Data records:
<<<<
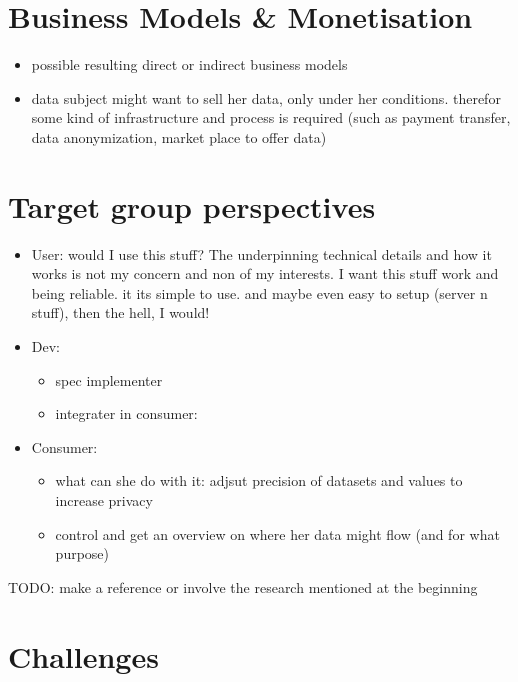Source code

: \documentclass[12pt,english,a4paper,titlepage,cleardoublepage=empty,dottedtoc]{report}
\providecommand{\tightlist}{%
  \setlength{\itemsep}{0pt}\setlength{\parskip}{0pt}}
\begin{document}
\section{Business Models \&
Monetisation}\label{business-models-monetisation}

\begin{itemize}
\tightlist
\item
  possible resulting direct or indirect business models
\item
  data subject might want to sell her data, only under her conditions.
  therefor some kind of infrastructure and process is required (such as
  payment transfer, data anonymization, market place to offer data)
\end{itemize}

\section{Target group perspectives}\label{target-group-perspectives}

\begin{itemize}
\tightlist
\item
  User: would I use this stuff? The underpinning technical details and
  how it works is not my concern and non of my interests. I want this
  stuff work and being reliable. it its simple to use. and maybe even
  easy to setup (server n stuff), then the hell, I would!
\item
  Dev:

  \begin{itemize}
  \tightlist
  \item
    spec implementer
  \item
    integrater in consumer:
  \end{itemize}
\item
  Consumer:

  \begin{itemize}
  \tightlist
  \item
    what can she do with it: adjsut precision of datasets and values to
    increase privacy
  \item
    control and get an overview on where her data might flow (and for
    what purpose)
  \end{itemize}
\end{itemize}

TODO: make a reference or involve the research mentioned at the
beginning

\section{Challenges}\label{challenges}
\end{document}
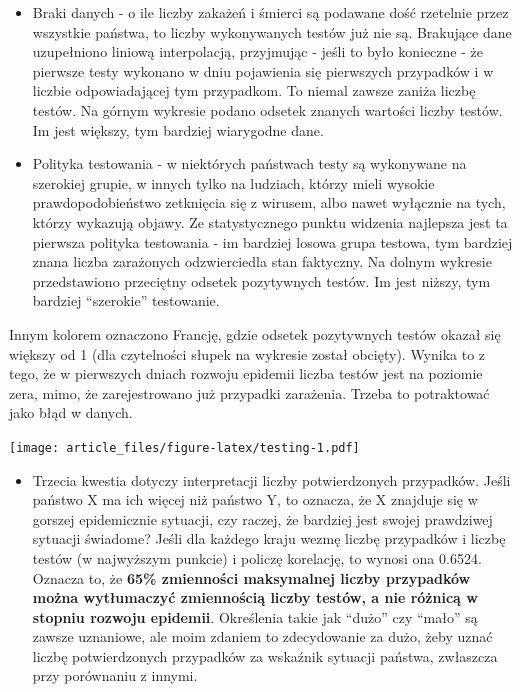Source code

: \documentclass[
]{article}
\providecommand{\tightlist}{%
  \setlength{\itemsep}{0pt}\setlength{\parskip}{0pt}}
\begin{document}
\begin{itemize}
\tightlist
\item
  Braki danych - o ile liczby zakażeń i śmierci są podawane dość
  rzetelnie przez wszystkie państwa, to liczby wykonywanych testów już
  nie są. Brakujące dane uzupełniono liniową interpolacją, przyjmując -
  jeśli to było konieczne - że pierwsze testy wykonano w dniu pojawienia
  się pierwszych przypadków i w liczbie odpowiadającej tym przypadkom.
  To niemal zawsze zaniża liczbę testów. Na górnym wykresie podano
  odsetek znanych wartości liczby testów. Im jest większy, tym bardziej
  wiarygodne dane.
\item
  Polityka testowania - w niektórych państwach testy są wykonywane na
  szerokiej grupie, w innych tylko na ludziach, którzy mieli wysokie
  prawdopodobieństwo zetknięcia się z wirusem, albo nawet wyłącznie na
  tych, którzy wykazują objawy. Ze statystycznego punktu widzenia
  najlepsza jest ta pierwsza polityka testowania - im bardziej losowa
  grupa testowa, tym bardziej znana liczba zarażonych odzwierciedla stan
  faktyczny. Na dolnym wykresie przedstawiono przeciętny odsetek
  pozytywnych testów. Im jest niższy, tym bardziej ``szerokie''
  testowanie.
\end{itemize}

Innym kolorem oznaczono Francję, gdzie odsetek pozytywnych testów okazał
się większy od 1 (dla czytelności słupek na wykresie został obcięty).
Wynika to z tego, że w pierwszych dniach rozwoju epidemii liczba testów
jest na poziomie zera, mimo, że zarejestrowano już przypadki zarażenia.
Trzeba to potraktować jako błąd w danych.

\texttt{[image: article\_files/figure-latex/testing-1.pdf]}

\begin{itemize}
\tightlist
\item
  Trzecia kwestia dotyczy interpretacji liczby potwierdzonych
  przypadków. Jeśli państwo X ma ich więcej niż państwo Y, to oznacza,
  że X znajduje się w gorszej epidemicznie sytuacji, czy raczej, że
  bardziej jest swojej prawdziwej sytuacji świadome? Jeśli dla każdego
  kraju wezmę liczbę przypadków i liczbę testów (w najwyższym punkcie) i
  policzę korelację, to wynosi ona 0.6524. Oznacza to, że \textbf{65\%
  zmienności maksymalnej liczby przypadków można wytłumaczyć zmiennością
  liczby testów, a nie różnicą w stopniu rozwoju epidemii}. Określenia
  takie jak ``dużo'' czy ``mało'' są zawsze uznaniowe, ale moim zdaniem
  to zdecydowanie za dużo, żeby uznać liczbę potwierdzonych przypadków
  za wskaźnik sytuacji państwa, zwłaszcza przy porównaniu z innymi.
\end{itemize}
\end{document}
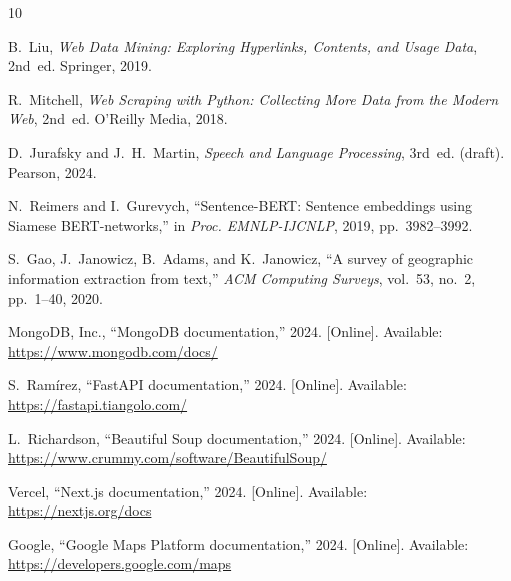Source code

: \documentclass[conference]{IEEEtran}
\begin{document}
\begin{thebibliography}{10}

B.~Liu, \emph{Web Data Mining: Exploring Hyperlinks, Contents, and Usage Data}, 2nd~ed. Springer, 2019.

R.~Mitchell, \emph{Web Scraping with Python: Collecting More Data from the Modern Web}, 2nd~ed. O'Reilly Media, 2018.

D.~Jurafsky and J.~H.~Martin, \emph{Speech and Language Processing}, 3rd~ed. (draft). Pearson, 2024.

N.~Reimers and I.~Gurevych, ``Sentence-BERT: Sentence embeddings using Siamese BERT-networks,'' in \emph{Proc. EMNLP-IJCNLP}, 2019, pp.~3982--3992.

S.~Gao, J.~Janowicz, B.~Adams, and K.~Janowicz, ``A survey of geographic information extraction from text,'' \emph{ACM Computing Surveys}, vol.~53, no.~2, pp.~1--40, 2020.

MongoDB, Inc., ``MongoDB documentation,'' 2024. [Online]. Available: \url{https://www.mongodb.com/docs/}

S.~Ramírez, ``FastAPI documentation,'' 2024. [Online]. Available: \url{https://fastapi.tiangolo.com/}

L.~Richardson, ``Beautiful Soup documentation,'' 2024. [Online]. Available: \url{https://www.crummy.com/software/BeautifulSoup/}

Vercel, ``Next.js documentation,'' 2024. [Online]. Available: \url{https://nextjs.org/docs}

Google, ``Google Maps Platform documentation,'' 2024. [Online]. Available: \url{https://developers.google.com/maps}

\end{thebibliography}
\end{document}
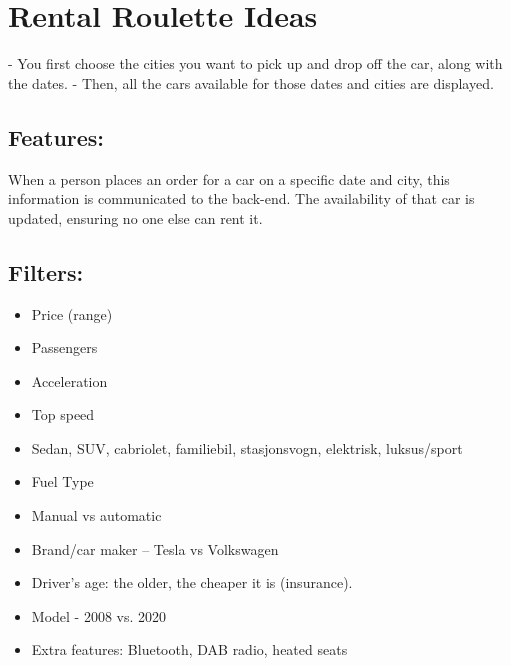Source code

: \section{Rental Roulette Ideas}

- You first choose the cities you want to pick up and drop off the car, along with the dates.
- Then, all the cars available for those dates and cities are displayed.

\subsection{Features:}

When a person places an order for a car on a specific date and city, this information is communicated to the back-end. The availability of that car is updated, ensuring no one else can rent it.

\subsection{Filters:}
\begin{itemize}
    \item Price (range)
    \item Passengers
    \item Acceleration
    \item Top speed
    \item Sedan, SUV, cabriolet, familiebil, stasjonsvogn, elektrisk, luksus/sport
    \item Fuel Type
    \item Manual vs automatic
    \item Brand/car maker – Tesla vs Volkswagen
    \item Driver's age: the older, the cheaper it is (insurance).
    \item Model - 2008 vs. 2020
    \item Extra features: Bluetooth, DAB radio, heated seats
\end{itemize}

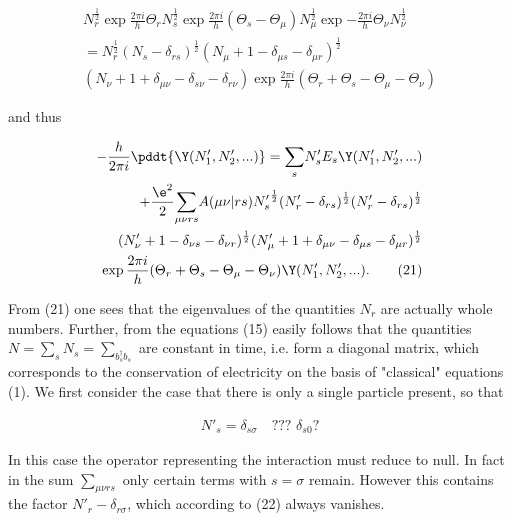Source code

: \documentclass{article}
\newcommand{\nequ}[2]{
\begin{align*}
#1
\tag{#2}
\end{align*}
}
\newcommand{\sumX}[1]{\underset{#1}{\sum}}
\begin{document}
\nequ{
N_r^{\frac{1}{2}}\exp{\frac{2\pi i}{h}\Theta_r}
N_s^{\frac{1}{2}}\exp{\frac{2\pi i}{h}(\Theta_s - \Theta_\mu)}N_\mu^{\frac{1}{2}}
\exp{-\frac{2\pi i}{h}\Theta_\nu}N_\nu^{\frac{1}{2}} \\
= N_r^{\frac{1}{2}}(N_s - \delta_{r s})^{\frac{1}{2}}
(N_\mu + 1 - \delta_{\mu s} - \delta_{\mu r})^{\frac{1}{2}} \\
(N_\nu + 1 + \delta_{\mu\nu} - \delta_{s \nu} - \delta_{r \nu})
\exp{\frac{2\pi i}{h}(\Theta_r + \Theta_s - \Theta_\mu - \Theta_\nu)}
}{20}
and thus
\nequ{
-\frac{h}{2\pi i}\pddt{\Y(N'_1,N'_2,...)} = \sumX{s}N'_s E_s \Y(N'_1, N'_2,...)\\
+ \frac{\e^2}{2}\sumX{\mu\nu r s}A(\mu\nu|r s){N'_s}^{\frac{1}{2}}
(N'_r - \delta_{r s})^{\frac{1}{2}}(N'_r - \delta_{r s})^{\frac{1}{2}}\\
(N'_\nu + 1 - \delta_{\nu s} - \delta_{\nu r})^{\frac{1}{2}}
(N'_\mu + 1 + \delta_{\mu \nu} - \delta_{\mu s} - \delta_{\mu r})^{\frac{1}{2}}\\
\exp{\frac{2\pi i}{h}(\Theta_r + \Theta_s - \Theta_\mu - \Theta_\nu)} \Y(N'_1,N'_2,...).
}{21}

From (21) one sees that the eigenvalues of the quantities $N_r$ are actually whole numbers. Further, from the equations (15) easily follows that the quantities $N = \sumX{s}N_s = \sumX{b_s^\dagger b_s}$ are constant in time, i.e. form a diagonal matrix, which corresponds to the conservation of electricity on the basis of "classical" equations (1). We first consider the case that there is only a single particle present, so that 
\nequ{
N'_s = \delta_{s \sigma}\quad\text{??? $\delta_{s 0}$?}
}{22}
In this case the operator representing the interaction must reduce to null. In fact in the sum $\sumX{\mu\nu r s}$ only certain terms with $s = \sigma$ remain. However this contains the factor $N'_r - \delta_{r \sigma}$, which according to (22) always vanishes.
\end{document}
>>>>
Within the data above, pick out all lines holding the word "dane".

▶ [EXPECTED OUTPUT]:
  nie są. Brakujące dane uzupełniono liniową interpolacją, przyjmując -
  wiarygodne dane.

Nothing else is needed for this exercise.